En el orden interno, como si ello no fuese suficiente, arrastramos una lista de circunstancias que tampoco nos tienen tranquilos; la justicia que aún no llega a hundirse totalmente y continúa como operadora de la represión; el doble discurso en torno a la economía, la negación sistemática del narcotráfico, la torpe e insostenible confrontación contra Santa Cruz, la corrupción galopante y un relato sobre golpe/fraude que seguirá por su carácter funcional.
Y en medio de ese panorama, Bolivia se da el lujo de tres días generosos de Carnaval con el respeto pleno a sus feriados. ¿Cuál es el fundamento que sostiene esa práctica tan peculiar?
Tendríamos muchos argumentos sociológicos, culturales y económicos.

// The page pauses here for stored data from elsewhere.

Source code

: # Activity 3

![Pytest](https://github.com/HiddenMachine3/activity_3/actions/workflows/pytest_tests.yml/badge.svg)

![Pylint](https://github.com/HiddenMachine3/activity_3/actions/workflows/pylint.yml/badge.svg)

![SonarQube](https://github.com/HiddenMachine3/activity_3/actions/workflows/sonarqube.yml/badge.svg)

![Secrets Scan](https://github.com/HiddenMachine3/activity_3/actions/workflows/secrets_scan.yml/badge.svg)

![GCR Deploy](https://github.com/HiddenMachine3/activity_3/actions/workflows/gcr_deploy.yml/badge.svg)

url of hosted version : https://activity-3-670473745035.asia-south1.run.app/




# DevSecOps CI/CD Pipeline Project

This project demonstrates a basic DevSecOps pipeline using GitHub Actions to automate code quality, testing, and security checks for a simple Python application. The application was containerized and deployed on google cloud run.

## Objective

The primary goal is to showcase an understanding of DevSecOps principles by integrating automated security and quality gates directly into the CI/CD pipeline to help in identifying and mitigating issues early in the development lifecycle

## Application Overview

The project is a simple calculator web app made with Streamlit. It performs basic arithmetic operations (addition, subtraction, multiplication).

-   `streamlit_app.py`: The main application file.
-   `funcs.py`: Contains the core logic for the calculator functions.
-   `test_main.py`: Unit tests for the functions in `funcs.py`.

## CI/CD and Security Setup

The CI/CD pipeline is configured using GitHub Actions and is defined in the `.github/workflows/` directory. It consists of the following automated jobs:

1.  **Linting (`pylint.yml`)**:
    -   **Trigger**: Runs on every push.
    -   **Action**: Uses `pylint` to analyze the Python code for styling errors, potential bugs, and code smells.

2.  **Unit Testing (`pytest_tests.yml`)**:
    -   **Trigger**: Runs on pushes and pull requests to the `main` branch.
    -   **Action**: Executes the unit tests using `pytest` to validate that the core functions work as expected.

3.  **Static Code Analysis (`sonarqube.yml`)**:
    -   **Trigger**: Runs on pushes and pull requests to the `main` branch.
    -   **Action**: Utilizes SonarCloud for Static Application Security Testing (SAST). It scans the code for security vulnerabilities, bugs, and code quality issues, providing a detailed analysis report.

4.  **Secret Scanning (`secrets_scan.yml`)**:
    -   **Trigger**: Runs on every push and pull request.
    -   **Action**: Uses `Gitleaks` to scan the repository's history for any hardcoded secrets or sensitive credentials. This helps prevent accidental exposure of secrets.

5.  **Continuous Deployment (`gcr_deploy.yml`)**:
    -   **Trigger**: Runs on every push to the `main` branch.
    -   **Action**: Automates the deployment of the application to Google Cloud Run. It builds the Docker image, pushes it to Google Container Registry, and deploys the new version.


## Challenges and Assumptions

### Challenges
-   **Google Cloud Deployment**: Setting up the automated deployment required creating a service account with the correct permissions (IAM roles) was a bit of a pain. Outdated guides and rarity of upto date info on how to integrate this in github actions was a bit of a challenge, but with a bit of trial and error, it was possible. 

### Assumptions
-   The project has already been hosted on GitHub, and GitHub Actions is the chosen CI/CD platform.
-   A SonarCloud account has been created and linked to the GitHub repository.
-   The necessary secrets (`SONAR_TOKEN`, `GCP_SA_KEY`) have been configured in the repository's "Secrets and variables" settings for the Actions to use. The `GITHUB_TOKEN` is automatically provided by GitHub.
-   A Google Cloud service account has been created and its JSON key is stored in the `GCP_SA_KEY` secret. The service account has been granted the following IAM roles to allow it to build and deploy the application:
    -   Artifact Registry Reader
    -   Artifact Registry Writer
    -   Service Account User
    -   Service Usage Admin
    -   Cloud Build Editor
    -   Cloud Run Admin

Podemos justificarlo desde la construcción simbólica, sincrética o apropiada de una manifestación que permea horizontalmente las relaciones humanas y es una actividad que moviliza las relaciones sociales y económicas de la base productiva de la sociedad por la masividad de su práctica.
A esos argumentos, hay tres que parece útil priorizar. La resiliencia con la que la sociedad boliviana enfrenta sus dolores y sus tristezas. El valor que le asigna a la cultura como generadora de excedente económico y simbólico. Y posiblemente, el más importante, la demostración de un espíritu abierto que tiene capacidad de superar sus diferencias para abrir un espacio de sosiego en medio de las dificultades.
Para que estas condiciones se conviertan en un instrumento colectivo permanente y más allá de Carnaval, necesitamos acuerdos colectivos que sean asumidos con esa cualidad, políticas públicas que los refuercen y compromisos firmes que nos permitan lograr metas voluntariamente pactadas. Convertir el turismo en un objetivo de Estado, construir un modelo de seguridad alimentaria competitivo que aproveche territorios abandonados y ciudades intermedias como nodos de desarrollo, y cultivar un cafetal del tamaño de Bolivia, por ejemplo. Cuando todo esto supere el compungimiento pecador del miércoles de ceniza, habremos superado la coyuntura que termina en el pedido de perdón por el desborde de la alegría.